How to make Azure Databricks cluster outbound connectivity consistent with 1 public outgoing IP address?
I've setup an Azure Databricks service that should get outbound connectivity through an Azure Firewall, which in turn makes sure that all outbound traffic is routed through a single public IP address.
As suggested by a Microsoft auto generated solution I have done the following:
- Used a VNet injected workspace, as suggested in this article (referenced by Microsoft):
- And applied this article (referenced by Microsoft):
https://kb.databricks.com/cloud/azure-vnet-single-ip
This works! Also when stopping and starting the Databricks cluster, the same public IP address is used.
However; when stopping and starting the firewall, on occasion the Databricks cluster cannot get outbound connectivity at all. Sometimes it works, sometimes it doesn't and I can't find a possible reason or inconsistency in the way things are invoked.

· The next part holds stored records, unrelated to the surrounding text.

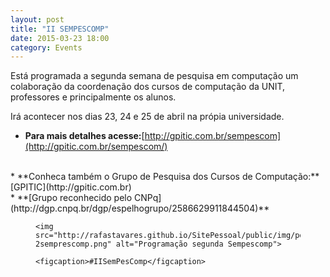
 ```yaml
---
layout: post
title: "II SEMPESCOMP"
date: 2015-03-23 18:00
category: Events
---
```


<p class="txt-post">
    Está programada a segunda semana de pesquisa em computação um colaboração da coordenação dos cursos de computação da UNIT, professores e principalmente os alunos.
</p>

<p class="txt-post">
     Irá acontecer nos dias 23, 24 e 25 de abril na própia universidade.
</p>

* **Para mais detalhes acesse:**[http://gpitic.com.br/sempescom](http://gpitic.com.br/sempescom/)
<br/>
* **Conheca também o Grupo de Pesquisa dos Cursos de Computação:** [GPITIC](http://gpitic.com.br)
<br/>
* **[Grupo reconhecido pelo CNPq](http://dgp.cnpq.br/dgp/espelhogrupo/2586629911844504)**

<figure>

    <img src="http://rafastavares.github.io/SitePessoal/public/img/posts/banner-2semprescomp.png" alt="Programação segunda Sempescomp">

    <figcaption>#IISemPesComp</figcaption>
</figure>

The method I'm using to stop and start the firewall (and Databricks cluster) is:
- Azure Automation invokes a script (via runbooks) at around 00:00 UTC that starts (allocates) the Azure Firewall (https://video2.skills-academy.com/en-us/azure/firewall/firewall-faq#how-can-i-stop-and-start-azure-firewall)
- A Databricks workflow is invoked at 00:15 UTC that starts the Databricks cluster, and runs a notebook taking at most 20 minutes)
- Azure Automation invokes a script (via runbooks) at around 01:00 UTC that stops (deallocates) the Azure Firewall (https://video2.skills-academy.com/en-us/azure/firewall/firewall-faq#how-can-i-stop-and-start-azure-firewall)
Yesterday this worked perfectly, today no luck and nothing has changed in the Azure setup.
The output of the start- and stop firewall scripts are 99% the same every time, with the only difference being new e-tags. Sometimes when I manually stop / start the Firewall it suddenly starts working, and a next time it doesn't. So basically: inconsistent behaviour without infra changes.
Things I've tried to fix the problem:
- One method:
- Stopping the firewall "manually" via the automation runbook
- Waiting for x amount of minutes to make sure it's actually stopped
- Starting the firewall manually via the automation runbook
- Starting the Databricks cluster either manually or via the workflow
- Checking for outbound connectivity with a simple http request
- Starting the Databricks cluster either manually or via the workflow
- Starting the firewall manually via the automation runbook
- Waiting for x amount of minutes to make sure it's actually stopped
- Stopping the firewall "manually" via the automation runbook
- Another method:
- Stopping and starting the firewall as described above
- Running a databricks notebook, which invokes the cluster start
- Checking for outbound connectivity with a simple http request
- Running a databricks notebook, which invokes the cluster start
- Stopping and starting the firewall as described above
As said: sometimes it works, sometimes it doesn't. When it doesn't; no outbound connectivity is possible at all.
Any suggestions as to where I could investigate the possible cause of this are much appreciated.